S ahra Wagenknecht ist eine der wenigen Frauen im Land, die fast zu viel auf einmal kann: Politik messerscharf analysieren, ihre Gedanken klar artikulieren, bravourös Talkshows in roten Kleidern meisten und interne wie externe Machtkämpfe gewinnen. Sie kann für ökonomische Schwächere reden, obwohl sie selbst das Edle liebt. Jetzt kann sie erst einmal nicht mehr Fraktionsvorsitz. Zu viel Kampf, zu viel Stress.
Es sind Zeiten, in denen sich immer weniger Frauen in die Politik wagen. Zeiten, in denen so manche Männer sich wünschen, dieses „Gender-Gaga“ bliebe ihnen erspart. Im Kampf gegen den Backlash und die Rückkehr der Autoritären wird jetzt gern die Quote gefordert, vermutlich, weil sie kaum umsetzbar ist. Deutschland liebt unrealistische Forderungen, da lässt es sich schön lang ergebnislos an derselben Sache entlang debattieren.
Quoten führen noch lange nicht zum Ziel: Starke, eigensinnige Frauen, die unsere Gesellschaft mitgestalten, werden es damit nicht leichter haben. Wichtiger als Quoten, die vor allem harmonisch vernetzte und privilegierte Frauen in Machtpositionen bringen würden, sind neue Bilder von mächtigen Frauen, die keiner erwartet hat, wie sie uns derzeit das US-Repräsentantenhaus liefert.
Gäbe es dort eine Frauenquote, wären es wohl eher die privilegierten weißen Frauen geworden, die Tea-Partys in ihren feinen Wohnzimmern schmeißen.
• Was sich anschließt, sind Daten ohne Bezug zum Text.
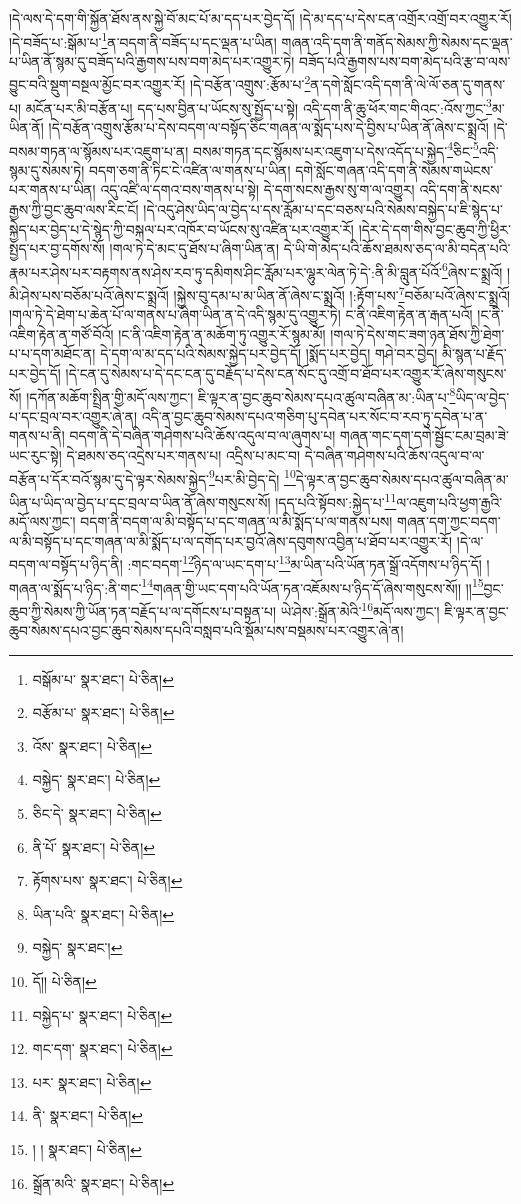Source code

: །དེ་ལས་དེ་དག་གི་སྐྱོན་ཐོས་ནས་སྐྱེ་བོ་མང་པོ་མ་དད་པར་བྱེད་དོ། །དེ་མ་དད་པ་དེས་ངན་འགྲོར་འགྲོ་བར་འགྱུར་རོ། །དེ་བཟོད་པ་:སྒོམ་པ་\footnote{བསྒོམ་པ་  སྣར་ཐང་།  པེ་ཅིན། }ན་བདག་ནི་བཟོད་པ་དང་ལྡན་པ་ཡིན། གཞན་འདི་དག་ནི་གནོད་སེམས་ཀྱི་སེམས་དང་ལྡན་པ་ཡིན་ནོ་སྙམ་དུ་བཟོད་པའི་རྒྱགས་པས་བག་མེད་པར་འགྱུར་ཏེ། བཟོད་པའི་རྒྱགས་པས་བག་མེད་པའི་རྩ་བ་ལས་བྱུང་བའི་སྡུག་བསྔལ་མྱོང་བར་འགྱུར་རོ། །དེ་བརྩོན་འགྲུས་:རྩོམ་པ་\footnote{བརྩོམ་པ་  སྣར་ཐང་།  པེ་ཅིན། }ན་དགེ་སློང་འདི་དག་ནི་ལེ་ལོ་ཅན་དུ་གནས་པ། མངོན་པར་མི་བརྩོན་པ། དད་པས་བྱིན་པ་ཡོངས་སུ་སྤྱོད་པ་སྟེ། འདི་དག་ནི་ཆུ་ཕོར་གང་གིའང་:འོས་ཀྱང་\footnote{འོས་  སྣར་ཐང་།  པེ་ཅིན། }མ་ཡིན་ནོ། །དེ་བརྩོན་འགྲུས་རྩོམ་པ་དེས་བདག་ལ་བསྟོད་ཅིང་གཞན་ལ་སྨོད་པས་དེ་བྱིས་པ་ཡིན་ནོ་ཞེས་ང་སྨྲའོ། །དེ་བསམ་གཏན་ལ་སྙོམས་པར་འཇུག་པ་ན། བསམ་གཏན་དང་སྙོམས་པར་འཇུག་པ་དེས་འདོད་པ་སྐྱེད་\footnote{བསྐྱེད་  སྣར་ཐང་།  པེ་ཅིན། }ཅིང་\footnote{ཅིང་དེ་  སྣར་ཐང་།  པེ་ཅིན། }འདི་སྙམ་དུ་སེམས་ཏེ། བདག་ཅག་ནི་ཏིང་ངེ་འཛིན་ལ་གནས་པ་ཡིན། དགེ་སློང་གཞན་འདི་དག་ནི་སེམས་གཡེངས་པར་གནས་པ་ཡིན། འདུ་འཛི་ལ་དགའ་བས་གནས་པ་སྟེ། དེ་དག་སངས་རྒྱས་སུ་ག་ལ་འགྱུར། འདི་དག་ནི་སངས་རྒྱས་ཀྱི་བྱང་ཆུབ་ལས་རིང་ངོ། །དེ་འདུ་ཤེས་ཡིད་ལ་བྱེད་པ་དས་རློམ་པ་དང་བཅས་པའི་སེམས་བསྐྱེད་པ་ཇི་སྙེད་པ་སྐྱེད་པར་བྱེད་པ་དེ་སྙེད་ཀྱི་བསྐལ་པར་འཁོར་བ་ཡོངས་སུ་འཛིན་པར་འགྱུར་རོ། །དེར་དེ་དག་གིས་བྱང་ཆུབ་ཀྱི་ཕྱིར་སྤྱད་པར་བྱ་དགོས་སོ། །གལ་ཏེ་དེ་མང་དུ་ཐོས་པ་ཞིག་ཡིན་ན། དེ་ཡི་གེ་མེད་པའི་ཆོས་ཐམས་ཅད་ལ་མི་བདེན་པའི་རྣམ་པར་ཤེས་པར་བརྟགས་ནས་ཤེས་རབ་ཏུ་དམིགས་ཤིང་རློམ་པར་ལྷུར་ལེན་ཏེ་དེ་:ནི་མི་བླུན་པོའོ་\footnote{ནི་པོ་  སྣར་ཐང་།  པེ་ཅིན། }ཞེས་ང་སྨྲའོ། །མི་ཤེས་པས་བཅོམ་པའོ་ཞེས་ང་སྨྲའོ། །སྐྱེས་བུ་དམ་པ་མ་ཡིན་ནོ་ཞེས་ང་སྨྲའོ། །:རྟོག་པས་\footnote{རྟོགས་པས་  སྣར་ཐང་།  པེ་ཅིན། }བཅོམ་པའོ་ཞེས་ང་སྨྲའོ། །གལ་ཏེ་དེ་ཐེག་པ་ཆེན་པོ་ལ་གནས་པ་ཞིག་ཡིན་ན་དེ་འདི་སྙམ་དུ་འགྱུར་ཏེ། ང་ནི་འཇིག་རྟེན་ན་རྒན་པའོ། །ང་ནི་འཇིག་རྟེན་ན་གཙོ་བོའོ། །ང་ནི་འཇིག་རྟེན་ན་མཆོག་ཏུ་འགྱུར་རོ་སྙམ་མོ། །གལ་ཏེ་དེས་གང་ཟག་ཉན་ཐོས་ཀྱི་ཐེག་པ་པ་དག་མཐོང་ན། དེ་དག་ལ་མ་དད་པའི་སེམས་སྐྱེད་པར་བྱེད་དོ། །སྨོད་པར་བྱེད། གཤེ་བར་བྱེད། མི་སྙན་པ་རྗོད་པར་བྱེད་དོ། །དེ་ངན་དུ་སེམས་པ་དེ་དང་ངན་དུ་བརྗོད་པ་དེས་ངན་སོང་དུ་འགྲོ་བ་ཐོབ་པར་འགྱུར་རོ་ཞེས་གསུངས་སོ། །དཀོན་མཆོག་སྤྲིན་གྱི་མདོ་ལས་ཀྱང་། ཇི་ལྟར་ན་བྱང་ཆུབ་སེམས་དཔའ་ཚུལ་བཞིན་མ་:ཡིན་པ་\footnote{ཡིན་པའི་  སྣར་ཐང་།  པེ་ཅིན། }ཡིད་ལ་བྱེད་པ་དང་བྲལ་བར་འགྱུར་ཞེ་ན། འདི་ན་བྱང་ཆུབ་སེམས་དཔའ་གཅིག་པུ་དབེན་པར་སོང་བ་རབ་ཏུ་དབེན་པ་ན་གནས་པ་ནི། བདག་ནི་དེ་བཞིན་གཤེགས་པའི་ཆོས་འདུལ་བ་ལ་ཞུགས་པ། གཞན་གང་དག་དགེ་སྦྱོང་ངམ་བྲམ་ཟེ་ཡང་རུང་སྟེ། དེ་ཐམས་ཅད་འདྲེས་པར་གནས་པ། འདྲིས་པ་མང་བ། དེ་བཞིན་གཤེགས་པའི་ཆོས་འདུལ་བ་ལ་བརྩོན་པ་དོར་བའོ་སྙམ་དུ་དེ་ལྟར་སེམས་སྐྱེད་\footnote{བསྐྱེད་  སྣར་ཐང་། }པར་མི་བྱེད་དེ། \footnote{དོ།།   པེ་ཅིན། }དེ་ལྟར་ན་བྱང་ཆུབ་སེམས་དཔའ་ཚུལ་བཞིན་མ་ཡིན་པ་ཡིད་ལ་བྱེད་པ་དང་བྲལ་བ་ཡིན་ནོ་ཞེས་གསུངས་སོ། །དད་པའི་སྟོབས་:སྐྱེད་པ་\footnote{བསྐྱེད་པ་  སྣར་ཐང་།  པེ་ཅིན། }ལ་འཇུག་པའི་ཕྱག་རྒྱའི་མདོ་ལས་ཀྱང་། བདག་ནི་བདག་ལ་མི་བསྟོད་པ་དང་གཞན་ལ་མི་སྨོད་པ་ལ་གནས་པས། གཞན་དག་ཀྱང་བདག་ལ་མི་བསྟོད་པ་དང་གཞན་ལ་མི་སྨོད་པ་ལ་དགོད་པར་བྱའོ་ཞེས་དབུགས་འབྱིན་པ་ཐོབ་པར་འགྱུར་རོ། །དེ་ལ་བདག་ལ་བསྟོད་པ་ཉིད་ནི། :གང་བདག་\footnote{གང་དག་  སྣར་ཐང་།  པེ་ཅིན། }ཉིད་ལ་ཡང་དག་པ་\footnote{པར་  སྣར་ཐང་།  པེ་ཅིན། }མ་ཡིན་པའི་ཡོན་ཏན་སྒྲོ་འདོགས་པ་ཉིད་དོ། །གཞན་ལ་སྨོད་པ་ཉིད་:ནི་གང་\footnote{ནི་  སྣར་ཐང་།  པེ་ཅིན། }གཞན་གྱི་ཡང་དག་པའི་ཡོན་ཏན་འཇོམས་པ་ཉིད་དོ་ཞེས་གསུངས་སོ།། །།\footnote{། །  སྣར་ཐང་།  པེ་ཅིན། }བྱང་ཆུབ་ཀྱི་སེམས་ཀྱི་ཡོན་ཏན་བརྗོད་པ་ལ་དགོངས་པ་བསྟན་པ། ཡེ་ཤེས་:སྒྲོན་མེའི་\footnote{སྒྲོན་མའི་  སྣར་ཐང་།  པེ་ཅིན། }མདོ་ལས་ཀྱང་། ཇི་ལྟར་ན་བྱང་ཆུབ་སེམས་དཔའ་བྱང་ཆུབ་སེམས་དཔའི་བསླབ་པའི་སྡོམ་པས་བསྡམས་པར་འགྱུར་ཞེ་ན།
Doch Alexandria Ocasio-Cortez und viele andere Neue im Kongress, die Trump von nun an das Leben schwermachen, sind Vertreterinnen von Minderheiten. Nicht quotiert, sondern Teil eines Umbruchs.
Ich nenne solche Frauen Sheroes. Sie gehen nicht gegen Männer vor, sie gehen vor allem ihren Weg. Und weisen so Machtmänner in ihre Schranken. Sie knöpfen sich jene vor, die gerne die Zeit zurückdrehen würden – und setzen sich gleichzeitig für soziale Gerechtigkeit ein: Weil es oft Männer sind, deren Körper der Kapitalismus auszubeuten weiß. Alte weiße Männer wie Trump oder Bezos sind auch deshalb reich und mächtig, weil andere alte weiße Männer ihre Arbeitskraft zu billig verkaufen mussten. Sheroes sehen diese komplexen Zusammenhänge, sie machen es sich nicht leicht mit ihren Feindbildern. Schwarz-weiß ist nicht die Farbe der neuen Frauenbewegungen.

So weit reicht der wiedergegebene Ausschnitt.